XRP Tumbles 4% to 15-Week Low Below $1.30 as Kalshi Files for Perpetual Futures
XRP/USDT
$1,253,868,169.29
$1.3147 / $1.2631
Change: $0.0516 (4.09%)
+0.0001%
Longs pay
Contents
XRP News
XRP finally lost the $1.30 floor that traders had defended for several weeks, sliding to fresh 15-week lows in a session marked by the heaviest selling volume of the day. The token fell from $1.3109 to $1.2668 over the 24-hour window, a 3.4% decline that aligned with broader weakness across bitcoin and the wider altcoin complex. The decisive breakdown came during the June 1 13:00 UTC session, when turnover spiked to roughly 96.26 million tokens and forced price decisively below the $1.2960 support shelf. A subsequent attempt to reclaim $1.2791 was rejected by active sellers, leaving XRP firmly anchored in a deeper downtrend with little immediate evidence of buyer reinforcement.

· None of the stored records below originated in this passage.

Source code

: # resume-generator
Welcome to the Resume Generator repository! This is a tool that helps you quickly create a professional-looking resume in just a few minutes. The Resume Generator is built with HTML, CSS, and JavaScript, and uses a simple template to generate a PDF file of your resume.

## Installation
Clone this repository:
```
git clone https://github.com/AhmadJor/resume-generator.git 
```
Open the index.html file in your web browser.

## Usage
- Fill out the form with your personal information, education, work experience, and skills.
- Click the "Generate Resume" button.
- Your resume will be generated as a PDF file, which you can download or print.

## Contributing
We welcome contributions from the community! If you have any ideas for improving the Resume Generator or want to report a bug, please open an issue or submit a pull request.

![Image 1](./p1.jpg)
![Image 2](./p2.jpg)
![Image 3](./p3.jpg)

On-chain data points to a more nuanced picture beneath the surface weakness. More than 25 million XRP shifted off centralized exchange wallets over recent sessions, following what had been the largest single-day inflow of 2025 only days earlier. The reversal traditionally signals accumulation, with holders moving coins toward self-custody rather than positioning them for sale. Yet the constructive flow has not translated into stronger price behavior, as the broader market continues treating rallies as distribution opportunities. Persistent intraday selling pressure suggests longer-term buyers remain active in the background, but short-term momentum traders are currently dictating direction across every meaningful timeframe.

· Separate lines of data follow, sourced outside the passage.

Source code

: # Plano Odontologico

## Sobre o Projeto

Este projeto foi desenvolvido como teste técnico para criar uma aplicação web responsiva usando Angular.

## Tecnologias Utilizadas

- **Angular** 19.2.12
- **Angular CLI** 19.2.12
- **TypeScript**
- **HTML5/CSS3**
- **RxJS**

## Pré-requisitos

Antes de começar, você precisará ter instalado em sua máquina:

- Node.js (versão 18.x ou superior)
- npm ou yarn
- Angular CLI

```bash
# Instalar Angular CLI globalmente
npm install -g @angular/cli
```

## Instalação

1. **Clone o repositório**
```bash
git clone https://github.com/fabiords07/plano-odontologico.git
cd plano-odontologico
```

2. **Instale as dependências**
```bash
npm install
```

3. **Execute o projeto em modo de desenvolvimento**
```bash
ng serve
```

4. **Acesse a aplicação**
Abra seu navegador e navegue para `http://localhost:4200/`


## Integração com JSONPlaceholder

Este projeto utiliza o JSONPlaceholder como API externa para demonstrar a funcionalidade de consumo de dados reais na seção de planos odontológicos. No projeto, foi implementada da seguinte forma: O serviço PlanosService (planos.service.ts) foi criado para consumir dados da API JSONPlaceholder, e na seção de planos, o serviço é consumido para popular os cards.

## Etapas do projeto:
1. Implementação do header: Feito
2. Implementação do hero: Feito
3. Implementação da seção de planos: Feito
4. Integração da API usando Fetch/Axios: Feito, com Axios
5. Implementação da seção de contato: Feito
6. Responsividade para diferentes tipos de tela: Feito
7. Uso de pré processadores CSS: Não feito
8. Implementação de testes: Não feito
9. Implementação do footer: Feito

Prediction-market venue Kalshi moved quickly to capitalize on shifting U.S. derivatives policy, filing to self-certify perpetual futures contracts tied to XRP alongside eleven other major altcoins. The application followed Friday's landmark CFTC approval clearing bitcoin perpetuals for domestic trading, a decision that marked the first time the long-running offshore product became formally available to U.S. participants. The broader filing also covers Ethereum, Solana, Dogecoin, Stellar, Chainlink, Bitcoin Cash, Litecoin, Sui, Shiba Inu, Polkadot, and Hedera, signaling a sweeping push to bring perpetuals onshore through a regulated venue rather than ceding the segment to overseas platforms.

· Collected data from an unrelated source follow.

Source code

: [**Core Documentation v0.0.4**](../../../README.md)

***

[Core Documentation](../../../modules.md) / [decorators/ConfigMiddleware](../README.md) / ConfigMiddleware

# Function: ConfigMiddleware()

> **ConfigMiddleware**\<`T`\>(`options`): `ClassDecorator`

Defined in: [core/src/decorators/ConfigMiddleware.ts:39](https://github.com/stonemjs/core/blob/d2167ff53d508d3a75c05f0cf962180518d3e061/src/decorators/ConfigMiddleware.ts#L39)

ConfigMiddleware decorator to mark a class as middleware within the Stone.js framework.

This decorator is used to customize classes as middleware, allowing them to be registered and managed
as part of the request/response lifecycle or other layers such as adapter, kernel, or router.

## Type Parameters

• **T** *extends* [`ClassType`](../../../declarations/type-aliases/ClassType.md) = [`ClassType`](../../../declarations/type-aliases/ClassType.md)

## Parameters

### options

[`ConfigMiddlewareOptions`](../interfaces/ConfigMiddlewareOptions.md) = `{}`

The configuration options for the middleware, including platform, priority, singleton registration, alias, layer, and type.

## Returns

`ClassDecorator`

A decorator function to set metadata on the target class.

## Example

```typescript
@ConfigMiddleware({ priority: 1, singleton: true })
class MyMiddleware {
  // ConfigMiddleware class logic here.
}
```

The CFTC's Friday order made clear that perpetual approvals would proceed on a case-by-case basis, with the regulator cautioning that the derivative class "may not be suitable for all asset classes." That language tempers expectations for a uniform rollout and leaves Kalshi's altcoin slate pending individual review. The framework nonetheless represents a meaningful structural shift, opening the door for U.S. retail and institutional participants to access products that historically migrated to offshore venues such as Binance and decentralized challengers including Hyperliquid. For tokens like XRP, domestic perpetual venues could materially expand the accessible liquidity pool and tighten basis spreads over time.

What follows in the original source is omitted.